The NACDL has a special place in my heart, because my membership in the group was a critical catalyst in my transitioning in 1991 from working at corporate law firm to becoming a public defender lawyer.

My catalyzed path to switching to criminal defense was influenced not only by the NACDL but also by High Times followed by then-NORML national director Don Fiedler followed by NACDL. In 1990, I first took out a subscription to High Times magazine in protest over a Louisiana federal prosecutor’s subpoenaing the magazine’s advertiser records — as reported by Index on Censorship — in an apparent effort to clamp down on hydroponic sellers and customers, and various other suspected marijuana-related vendors. I wrote to then-attorney general Dick Thornburgh about my protest, and cc’d it to High Times; I received a reply from neither. I read each issue, and perhaps the most beneficial article was the one on then-NORML national director Don Fiedler, whom I discuss here.
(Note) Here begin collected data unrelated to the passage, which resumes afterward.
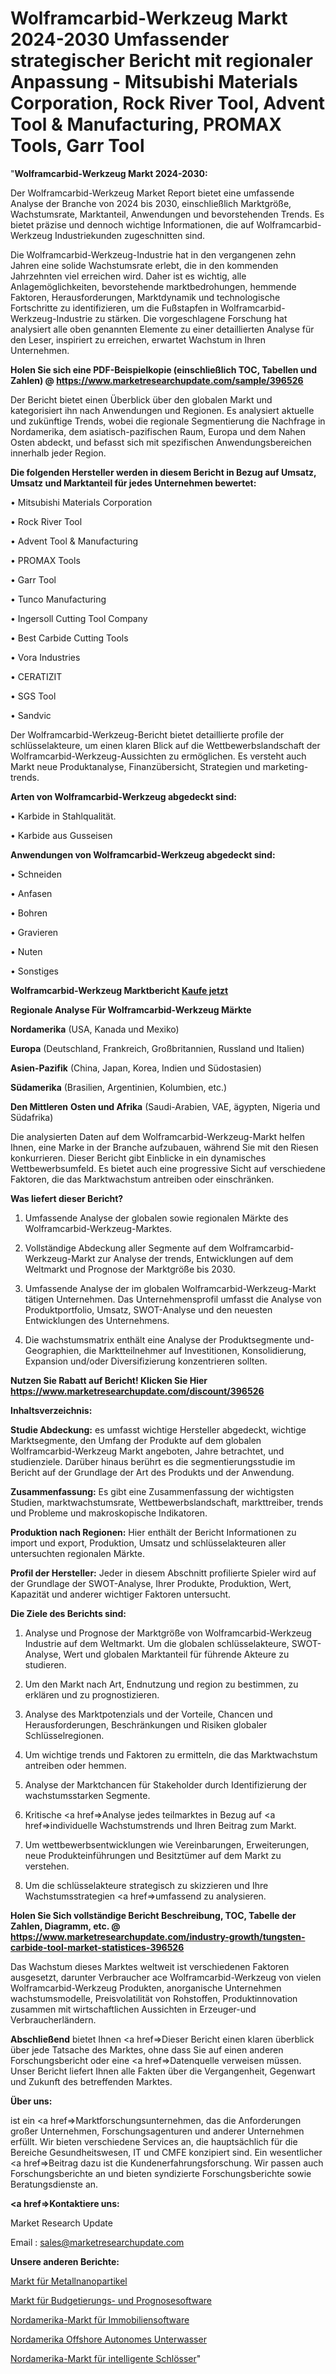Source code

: # Wolframcarbid-Werkzeug Markt 2024-2030 Umfassender strategischer Bericht mit regionaler Anpassung - Mitsubishi Materials Corporation, Rock River Tool, Advent Tool & Manufacturing, PROMAX Tools, Garr Tool

"<strong>Wolframcarbid-Werkzeug Markt 2024-2030:</strong>

Der Wolframcarbid-Werkzeug Market Report bietet eine umfassende Analyse der Branche von 2024 bis 2030, einschließlich Marktgröße, Wachstumsrate, Marktanteil, Anwendungen und bevorstehenden Trends. Es bietet präzise und dennoch wichtige Informationen, die auf Wolframcarbid-Werkzeug Industriekunden zugeschnitten sind.

Die Wolframcarbid-Werkzeug-Industrie hat in den vergangenen zehn Jahren eine solide Wachstumsrate erlebt, die in den kommenden Jahrzehnten viel erreichen wird. Daher ist es wichtig, alle Anlagemöglichkeiten, bevorstehende marktbedrohungen, hemmende Faktoren, Herausforderungen, Marktdynamik und technologische Fortschritte zu identifizieren, um die Fußstapfen in Wolframcarbid-Werkzeug-Industrie zu stärken. Die vorgeschlagene Forschung hat analysiert alle oben genannten Elemente zu einer detaillierten Analyse für den Leser, inspiriert zu erreichen, erwartet Wachstum in Ihren Unternehmen.

<strong>Holen Sie sich eine PDF-Beispielkopie (einschließlich TOC, Tabellen und Zahlen) @
</strong><strong><a href=https://www.marketresearchupdate.com/sample/396526><strong>https://www.marketresearchupdate.com/sample/396526</u></font></a></strong></strong>

Der Bericht bietet einen Überblick über den globalen Markt und kategorisiert ihn nach Anwendungen und Regionen. Es analysiert aktuelle und zukünftige Trends, wobei die regionale Segmentierung die Nachfrage in Nordamerika, dem asiatisch-pazifischen Raum, Europa und dem Nahen Osten abdeckt, und befasst sich mit spezifischen Anwendungsbereichen innerhalb jeder Region.

<strong>Die folgenden Hersteller werden in diesem Bericht in Bezug auf Umsatz, Umsatz und Marktanteil für jedes Unternehmen bewertet:</strong>

• Mitsubishi Materials Corporation

• Rock River Tool

• Advent Tool & Manufacturing

• PROMAX Tools

• Garr Tool

• Tunco Manufacturing

• Ingersoll Cutting Tool Company

• Best Carbide Cutting Tools

• Vora Industries

• CERATIZIT

• SGS Tool

• Sandvic

Der Wolframcarbid-Werkzeug-Bericht bietet detaillierte profile der schlüsselakteure, um einen klaren Blick auf die Wettbewerbslandschaft der Wolframcarbid-Werkzeug-Aussichten zu ermöglichen. Es versteht auch Markt neue Produktanalyse, Finanzübersicht, Strategien und marketing-trends.

<strong>Arten von Wolframcarbid-Werkzeug abgedeckt sind:</strong>

• Karbide in Stahlqualität.

• Karbide aus Gusseisen

<strong>Anwendungen von Wolframcarbid-Werkzeug abgedeckt sind:</strong>

• Schneiden

• Anfasen

• Bohren

• Gravieren

• Nuten

• Sonstiges

<strong>Wolframcarbid-Werkzeug Marktbericht <a href=https://www.marketresearchupdate.com/buynow/396526>Kaufe jetzt</a></strong>

<strong>Regionale Analyse Für Wolframcarbid-Werkzeug Märkte</strong>

<strong>Nordamerika</strong> (USA, Kanada und Mexiko)

<strong>Europa</strong> (Deutschland, Frankreich, Großbritannien, Russland und Italien)

<strong>Asien-Pazifik</strong> (China, Japan, Korea, Indien und Südostasien)

<strong>Südamerika</strong> (Brasilien, Argentinien, Kolumbien, etc.)

<strong>Den Mittleren</strong> <strong>Osten und Afrika</strong> (Saudi-Arabien, VAE, ägypten, Nigeria und Südafrika)

Die analysierten Daten auf dem Wolframcarbid-Werkzeug-Markt helfen Ihnen, eine Marke in der Branche aufzubauen, während Sie mit den Riesen konkurrieren. Dieser Bericht gibt Einblicke in ein dynamisches Wettbewerbsumfeld. Es bietet auch eine progressive Sicht auf verschiedene Faktoren, die das Marktwachstum antreiben oder einschränken.

<strong>Was liefert dieser Bericht?</strong>

1. Umfassende Analyse der globalen sowie regionalen Märkte des Wolframcarbid-Werkzeug-Marktes.

2. Vollständige Abdeckung aller Segmente auf dem Wolframcarbid-Werkzeug-Markt zur Analyse der trends, Entwicklungen auf dem Weltmarkt und Prognose der Marktgröße bis 2030.

3. Umfassende Analyse der im globalen Wolframcarbid-Werkzeug-Markt tätigen Unternehmen. Das Unternehmensprofil umfasst die Analyse von Produktportfolio, Umsatz, SWOT-Analyse und den neuesten Entwicklungen des Unternehmens.

4. Die wachstumsmatrix enthält eine Analyse der Produktsegmente und-Geographien, die Marktteilnehmer auf Investitionen, Konsolidierung, Expansion und/oder Diversifizierung konzentrieren sollten.

<strong>Nutzen Sie Rabatt auf Bericht! Klicken Sie Hier
</strong><strong><a href=https://www.marketresearchupdate.com/discount/396526>https://www.marketresearchupdate.com/discount/396526</b></u></font></strong></a>

<strong>Inhaltsverzeichnis:</strong>

<strong>Studie Abdeckung:</strong> es umfasst wichtige Hersteller abgedeckt, wichtige Marktsegmente, den Umfang der Produkte auf dem globalen Wolframcarbid-Werkzeug Markt angeboten, Jahre betrachtet, und studienziele. Darüber hinaus berührt es die segmentierungsstudie im Bericht auf der Grundlage der Art des Produkts und der Anwendung.

<strong>Zusammenfassung:</strong> Es gibt eine Zusammenfassung der wichtigsten Studien, marktwachstumsrate, Wettbewerbslandschaft, markttreiber, trends und Probleme und makroskopische Indikatoren.

<strong>Produktion nach Regionen:</strong> Hier enthält der Bericht Informationen zu import und export, Produktion, Umsatz und schlüsselakteuren aller untersuchten regionalen Märkte.

<strong>Profil der Hersteller:</strong> Jeder in diesem Abschnitt profilierte Spieler wird auf der Grundlage der SWOT-Analyse, Ihrer Produkte, Produktion, Wert, Kapazität und anderer wichtiger Faktoren untersucht.

<strong>Die Ziele des Berichts sind:</strong>

1) Analyse und Prognose der Marktgröße von Wolframcarbid-Werkzeug Industrie auf dem Weltmarkt.
Um die globalen schlüsselakteure, SWOT-Analyse, Wert und globalen Marktanteil für führende Akteure zu studieren.

2) Um den Markt nach Art, Endnutzung und region zu bestimmen, zu erklären und zu prognostizieren.

3) Analyse des Marktpotenzials und der Vorteile, Chancen und Herausforderungen, Beschränkungen und Risiken globaler Schlüsselregionen.

4) Um wichtige trends und Faktoren zu ermitteln, die das Marktwachstum antreiben oder hemmen.

5) Analyse der Marktchancen für Stakeholder durch Identifizierung der wachstumsstarken Segmente.

6) Kritische <a href=>Analyse</a> jedes teilmarktes in Bezug auf <a href=>individuelle</a> Wachstumstrends und Ihren Beitrag zum Markt.

7) Um wettbewerbsentwicklungen wie Vereinbarungen, Erweiterungen, neue Produkteinführungen und Besitztümer auf dem Markt zu verstehen.

8) Um die schlüsselakteure strategisch zu skizzieren und Ihre Wachstumsstrategien <a href=>umfassend</a> zu analysieren.

<strong>Holen Sie Sich vollständige Bericht Beschreibung, TOC, Tabelle der Zahlen, Diagramm, etc. @ </strong><strong><a href=https://www.marketresearchupdate.com/industry-growth/tungsten-carbide-tool-market-statistices-396526>https://www.marketresearchupdate.com/industry-growth/tungsten-carbide-tool-market-statistices-396526</a></font></strong>

Das Wachstum dieses Marktes weltweit ist verschiedenen Faktoren ausgesetzt, darunter Verbraucher ace Wolframcarbid-Werkzeug von vielen Wolframcarbid-Werkzeug Produkten, anorganische Unternehmen wachstumsmodelle, Preisvolatilität von Rohstoffen, Produktinnovation zusammen mit wirtschaftlichen Aussichten in Erzeuger-und Verbraucherländern.

<strong>Abschließend</strong> bietet Ihnen <a href=>Dieser</a> Bericht einen klaren überblick über jede Tatsache des Marktes, ohne dass Sie auf einen anderen Forschungsbericht oder eine <a href=>Datenquelle</a> verweisen müssen. Unser Bericht liefert Ihnen alle Fakten über die Vergangenheit, Gegenwart und Zukunft des betreffenden Marktes.

<strong>Über uns:</strong>

 ist ein <a href=>Marktfors</a>chungsunternehmen, das die Anforderungen großer Unternehmen, Forschungsagenturen und anderer Unternehmen erfüllt. Wir bieten verschiedene Services an, die hauptsächlich für die Bereiche Gesundheitswesen, IT und CMFE konzipiert sind. Ein wesentlicher <a href=>Beitrag</a> dazu ist die Kundenerfahrungsforschung. Wir passen auch Forschungsberichte an und bieten syndizierte Forschungsberichte sowie Beratungsdienste an.

<strong><a href=>Kontaktiere uns:</a></strong>

Market Research Update

Email : sales@marketresearchupdate.com

<strong>Unsere anderen Berichte:</strong>

<a href=https://www.linkedin.com/pulse/metal-nanoparticles-market-witness-huge-growth>Markt für Metallnanopartikel</a>

<a href=https://www.linkedin.com/pulse/budgeting-forecasting-software-market-analysis>Markt für Budgetierungs- und Prognosesoftware</a>

<a href=https://www.linkedin.com/pulse/north-america-real-estate-software-market-sizing-up-anticipating>Nordamerika-Markt für Immobiliensoftware</a>

<a href=https://www.linkedin.com/pulse/north-america-offshore-autonomous-underwater>Nordamerika Offshore Autonomes Unterwasser</a>

<a href=https://www.linkedin.com/pulse/north-america-smart-lock-market-2023-booming-fywxf/>Nordamerika-Markt für intelligente Schlösser</a>"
Not long after starting my High Times subscription in those days before Al Gore discovered the Internet, I received an issue with an interview and full-page interview of the late Nebraska criminal defense lawyer Don Fiedler, who at the time was the national director of the National Organization for the Reform of Marijuana Laws (NORML), which then seemed to be operating on a limited budget and probably a lot of love by Don and NORML’s board members.

I then met Don in the flesh at the April 1990 Earth Day in Washington, DC, where, among other things, he was showing people items made of hemp. I was floored; I had not yet hobnobbed with those in the marijuana legalization movement, something that would change within a few months with my attending a hempfest across the White House and the annual NORML conference that was held in Washington, D.C. in 1990. Don and I met for lunch a few months later, after I wrote him a letter offering NORML pro bono help; this was before the days of e-mail. I next saw Don in January 1991, when, during the second weekend anti-Gulf War I march, he was marching with NORML t-shirts for sale that read "HEMP FOR OIL, NOT BLOOD."

I called up Don not long after, and told him of my desire to switch to criminal defense from my 25-lawyer corporate law firm, where I did litigation and regulatory work for financial institutions and transportation companies. Since he knew I did not want to prosecute, he recommended starting with a public defender office or opening my own firm, since salaried job openings for private blue collar criminal defense lawyers without criminal defense experience was a tough nut to crack. Don continued encouraging my dream to switch to criminal defense. He sponsored my application to the National Association of Criminal Defense Lawyers, which, curiously, at the time had as its executive director Keith Stroup, who was the first national director of the very NORML organization that Don was then leading.

I attended my first NACDL meeting in spring 1991 in Philadelphia, where the topics included winning trials starting with interacting with the potential jury pool in the voir dire proceedings, and practicing criminal defense while being able to send one’s children to college. I sat in awe hearing longtime chief Chicago federal defender Terry McCarthy show with his very being how we can transcend the many hurdles to victory in defending criminal defendants (which is particularly optimistic when considering the huge conviction rate of federal felony defendants), was mesmerized by the late Pat Williams (who would say he was just five feet eighteen inches tall) who spoke about persuading jurors in the buckle of the bible belt, was floored to hear New York lawyer Gerald Lefcourt speak of his days defending Abbie Hoffman (who told Gerry that he needed Gerry to keep him out of jail so that he could keep doing his activism), and New York lawyer David Lewis who said that he and his eventual law partner concluded that nobody would hire them, so they hired each other and became law partners, with David getting a name for himself in those pre-Internet days in part by circulating articles he had written about important areas of the criminal defense practice.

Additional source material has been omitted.